■ PROBLEM DETAILS ■
Of all the entries below, only the lines from the one with "In some cases several" up to and including the one with "Any suitable factor can" are to be duplicated exactly.

Records from a data source:
<<<<

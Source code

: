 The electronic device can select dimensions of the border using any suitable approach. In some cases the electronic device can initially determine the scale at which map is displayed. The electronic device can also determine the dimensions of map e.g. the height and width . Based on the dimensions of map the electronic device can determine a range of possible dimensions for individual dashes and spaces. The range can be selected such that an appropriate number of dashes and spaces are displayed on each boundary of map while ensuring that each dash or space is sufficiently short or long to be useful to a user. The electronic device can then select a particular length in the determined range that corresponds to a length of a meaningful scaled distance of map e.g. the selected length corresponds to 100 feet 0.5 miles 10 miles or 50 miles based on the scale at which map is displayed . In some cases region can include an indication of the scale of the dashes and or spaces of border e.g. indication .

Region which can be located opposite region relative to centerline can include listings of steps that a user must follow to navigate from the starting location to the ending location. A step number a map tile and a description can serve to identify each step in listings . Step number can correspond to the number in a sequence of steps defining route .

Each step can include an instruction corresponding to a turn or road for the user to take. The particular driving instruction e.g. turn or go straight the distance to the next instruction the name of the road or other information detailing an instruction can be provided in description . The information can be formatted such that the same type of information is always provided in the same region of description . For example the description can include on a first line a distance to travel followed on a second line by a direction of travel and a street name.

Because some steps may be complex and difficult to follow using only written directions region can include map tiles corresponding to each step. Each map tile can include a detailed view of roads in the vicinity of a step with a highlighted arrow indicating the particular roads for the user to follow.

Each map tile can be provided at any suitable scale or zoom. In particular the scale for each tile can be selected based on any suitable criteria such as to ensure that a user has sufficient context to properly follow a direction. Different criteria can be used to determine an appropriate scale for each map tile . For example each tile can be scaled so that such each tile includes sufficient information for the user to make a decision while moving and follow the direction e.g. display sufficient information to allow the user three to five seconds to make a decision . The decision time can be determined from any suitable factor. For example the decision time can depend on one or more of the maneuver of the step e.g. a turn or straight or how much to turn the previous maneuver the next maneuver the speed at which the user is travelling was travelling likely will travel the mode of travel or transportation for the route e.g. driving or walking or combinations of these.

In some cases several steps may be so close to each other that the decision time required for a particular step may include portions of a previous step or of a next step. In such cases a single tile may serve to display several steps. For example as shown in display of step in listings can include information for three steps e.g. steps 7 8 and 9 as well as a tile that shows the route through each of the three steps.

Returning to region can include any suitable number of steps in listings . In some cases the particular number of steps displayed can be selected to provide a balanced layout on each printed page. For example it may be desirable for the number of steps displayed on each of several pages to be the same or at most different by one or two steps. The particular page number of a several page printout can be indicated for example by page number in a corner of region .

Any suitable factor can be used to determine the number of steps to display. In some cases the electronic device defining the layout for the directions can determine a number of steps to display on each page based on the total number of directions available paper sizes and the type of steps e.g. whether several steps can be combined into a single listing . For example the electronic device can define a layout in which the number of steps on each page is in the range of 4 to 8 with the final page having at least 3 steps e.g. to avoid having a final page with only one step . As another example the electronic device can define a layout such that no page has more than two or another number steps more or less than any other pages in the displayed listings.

>>>>
<<<<

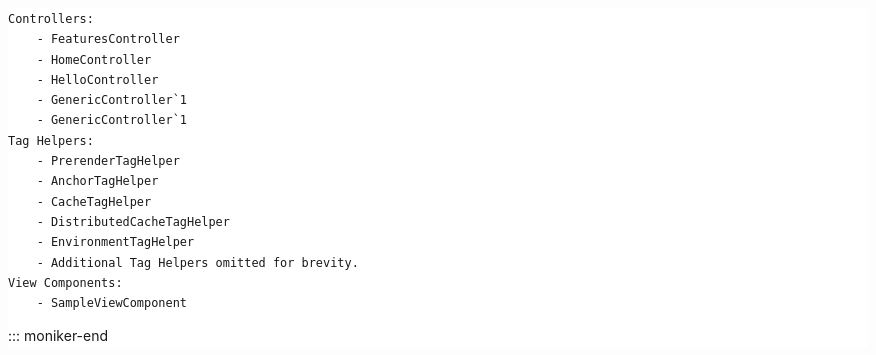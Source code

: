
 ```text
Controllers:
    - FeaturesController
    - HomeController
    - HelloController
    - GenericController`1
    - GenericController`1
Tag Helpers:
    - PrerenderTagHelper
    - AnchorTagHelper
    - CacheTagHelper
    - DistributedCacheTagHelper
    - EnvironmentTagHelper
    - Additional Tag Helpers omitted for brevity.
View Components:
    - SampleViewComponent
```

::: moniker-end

>>>>
<<<<

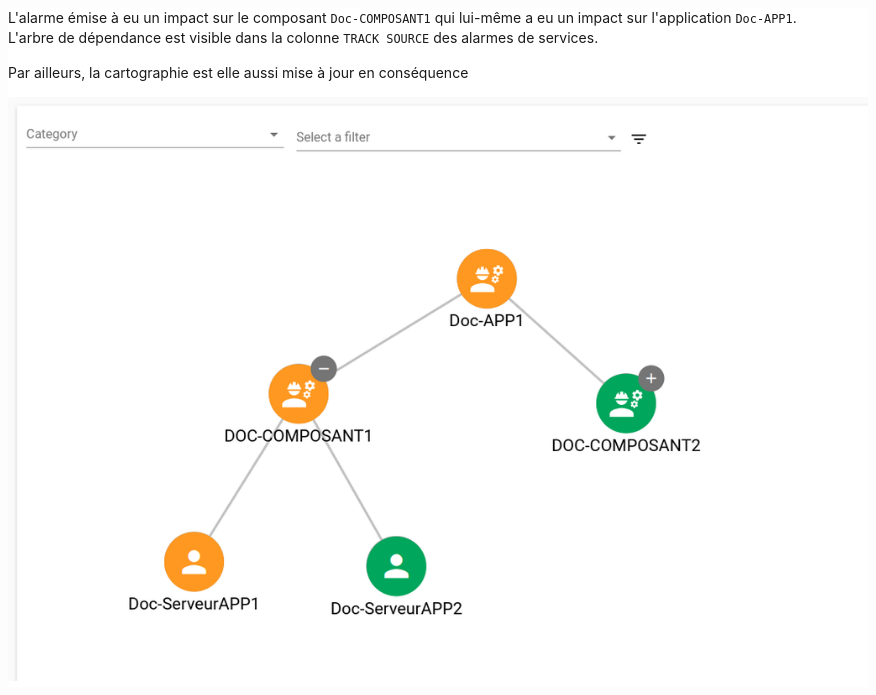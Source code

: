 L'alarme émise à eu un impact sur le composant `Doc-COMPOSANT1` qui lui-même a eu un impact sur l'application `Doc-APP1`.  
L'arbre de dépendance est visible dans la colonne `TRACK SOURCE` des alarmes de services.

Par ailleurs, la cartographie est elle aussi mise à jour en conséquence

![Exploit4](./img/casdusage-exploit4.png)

>>>>

■ YOUR RESPONSE ■
In some cases several steps may be so close to each other that the decision time required for a particular step may include portions of a previous step or of a next step. In such cases a single tile may serve to display several steps. For example as shown in display of step in listings can include information for three steps e.g. steps 7 8 and 9 as well as a tile that shows the route through each of the three steps.

Returning to region can include any suitable number of steps in listings . In some cases the particular number of steps displayed can be selected to provide a balanced layout on each printed page. For example it may be desirable for the number of steps displayed on each of several pages to be the same or at most different by one or two steps. The particular page number of a several page printout can be indicated for example by page number in a corner of region .

Any suitable factor can be used to determine the number of steps to display. In some cases the electronic device defining the layout for the directions can determine a number of steps to display on each page based on the total number of directions available paper sizes and the type of steps e.g. whether several steps can be combined into a single listing . For example the electronic device can define a layout in which the number of steps on each page is in the range of 4 to 8 with the final page having at least 3 steps e.g. to avoid having a final page with only one step . As another example the electronic device can define a layout such that no page has more than two or another number steps more or less than any other pages in the displayed listings.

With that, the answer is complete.